Vol.59/No.20           May 22, 1995 
 
 
Editorial: Boss Class Seeks Medicare Cuts  

A recent article in the Financial Times complained that neither the Republicans nor President Bill Clinton are "yet willing to take on the sacrosanct 'entitlement' programmes - Social Security, Medicare and Medicaid." This has been a constant theme among the big-business press, as capitalist politicians in the United States bicker over how far to go in cutting programs that working people correctly view as social rights.

But while Clinton and the bipartisan gang on Capitol Hill sharpen their knives over proposals to slash medical care for the elderly, disabled, and poorer sections of the working class, there is not a peep about the interest payments to the wealthy bondholders of the national debt. In fact, it is so rarely mentioned one would not even know it's part of the capitalist government's national budget.
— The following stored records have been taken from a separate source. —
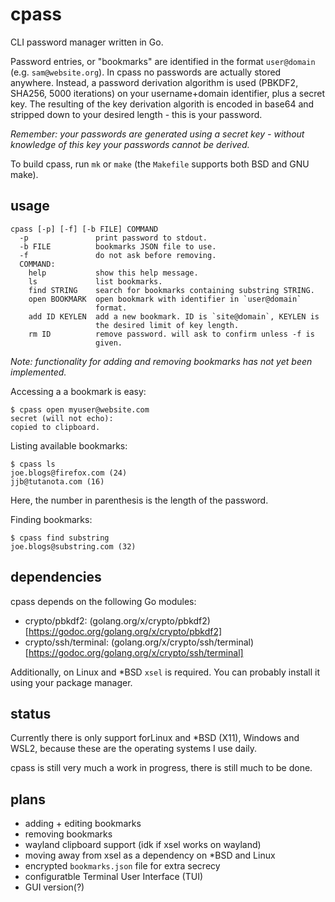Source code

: # cpass

CLI password manager written in Go.

Password entries, or "bookmarks" are identified in the format `user@domain` (e.g. `sam@website.org`). In cpass no passwords are actually stored anywhere. Instead, a password derivation algorithm is used (PBKDF2, SHA256, 5000 iterations) on your username+domain identifier, plus a secret key. The resulting of the key derivation algorith is encoded in base64 and stripped down to your desired length - this is your password.

*Remember: your passwords are generated using a secret key - without knowledge of this key your passwords cannot be derived.*

To build cpass, run `mk` or `make` (the `Makefile` supports both BSD and GNU make).

## usage

```console
cpass [-p] [-f] [-b FILE] COMMAND
  -p               print password to stdout.
  -b FILE          bookmarks JSON file to use.
  -f               do not ask before removing.
  COMMAND:
    help           show this help message.
    ls             list bookmarks.
    find STRING    search for bookmarks containing substring STRING.
    open BOOKMARK  open bookmark with identifier in `user@domain`
                   format.
    add ID KEYLEN  add a new bookmark. ID is `site@domain`, KEYLEN is
                   the desired limit of key length.
    rm ID          remove password. will ask to confirm unless -f is
                   given.
```

*Note: functionality for adding and removing bookmarks has not yet been implemented.*

Accessing a a bookmark is easy:

```console
$ cpass open myuser@website.com
secret (will not echo):
copied to clipboard.
```

Listing available bookmarks:

```console
$ cpass ls
joe.blogs@firefox.com (24)
jjb@tutanota.com (16)
```

Here, the number in parenthesis is the length of the password.

Finding bookmarks:

```console
$ cpass find substring
joe.blogs@substring.com (32)
```

## dependencies
cpass depends on the following Go modules:

* crypto/pbkdf2: (golang.org/x/crypto/pbkdf2)[https://godoc.org/golang.org/x/crypto/pbkdf2]  
* crypto/ssh/terminal: (golang.org/x/crypto/ssh/terminal)[https://godoc.org/golang.org/x/crypto/ssh/terminal]  

Additionally, on Linux and \*BSD `xsel` is required. You can probably install it using your package manager. 

## status

Currently there is only support forLinux and *BSD (X11), Windows and WSL2, because these are the operating systems I use daily.

cpass is still very much a work in progress, there is still much to be done.

## plans

* adding + editing bookmarks  
* removing bookmarks  
* wayland clipboard support (idk if xsel works on wayland)  
* moving away from xsel as a dependency on \*BSD and Linux  
* encrypted `bookmarks.json` file for extra secrecy  
* configuratble Terminal User Interface (TUI)  
* GUI version(?)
Capitalists are determined to protect the value of their massive bondholdings and the huge interest payments they collect on this debt, about $1 trillion for 1994-97. Their cut of government spending greatly exceeds combined projected outlays for agriculture, the environment, housing, transportation, education, and job training.

The Financial Times also groans that payments for entitlement programs are "three times as much as is devoted to" the war budget. Working people, whose labor creates all wealth, have no stake in even one penny being spent for the imperialist war machine.

The social programs the boss class seeks to roll back today are a product of the struggles of workers and the unions in the 1930s and the labor upsurge in the United States and other capitalist countries following World War II. Subsequent fights, such as the movement for Black rights and women's equality, increased the social wage for the working class as well.

Working people have come to consider Social Security, Medicare, unemployment benefits, and Medicaid, to be social rights, not gifts, so the employers face big obstacles in trying to take away these "sacrosanct" entitlements. That's why the Democrats and the Republicans are "so nervous about Medicare."

But the wealthy class is determined to press ahead. The recent debate on cutting Medicare introduced by Republican Party politicians - a warmed-over version of earlier Clinton proposals - is another indication of this fact.

The labor movement must add its voice to those protesting proposed cuts in Medicare. Resistance by working people to the bipartisan offensive on our rights will be decisive in determining how far the rulers can go.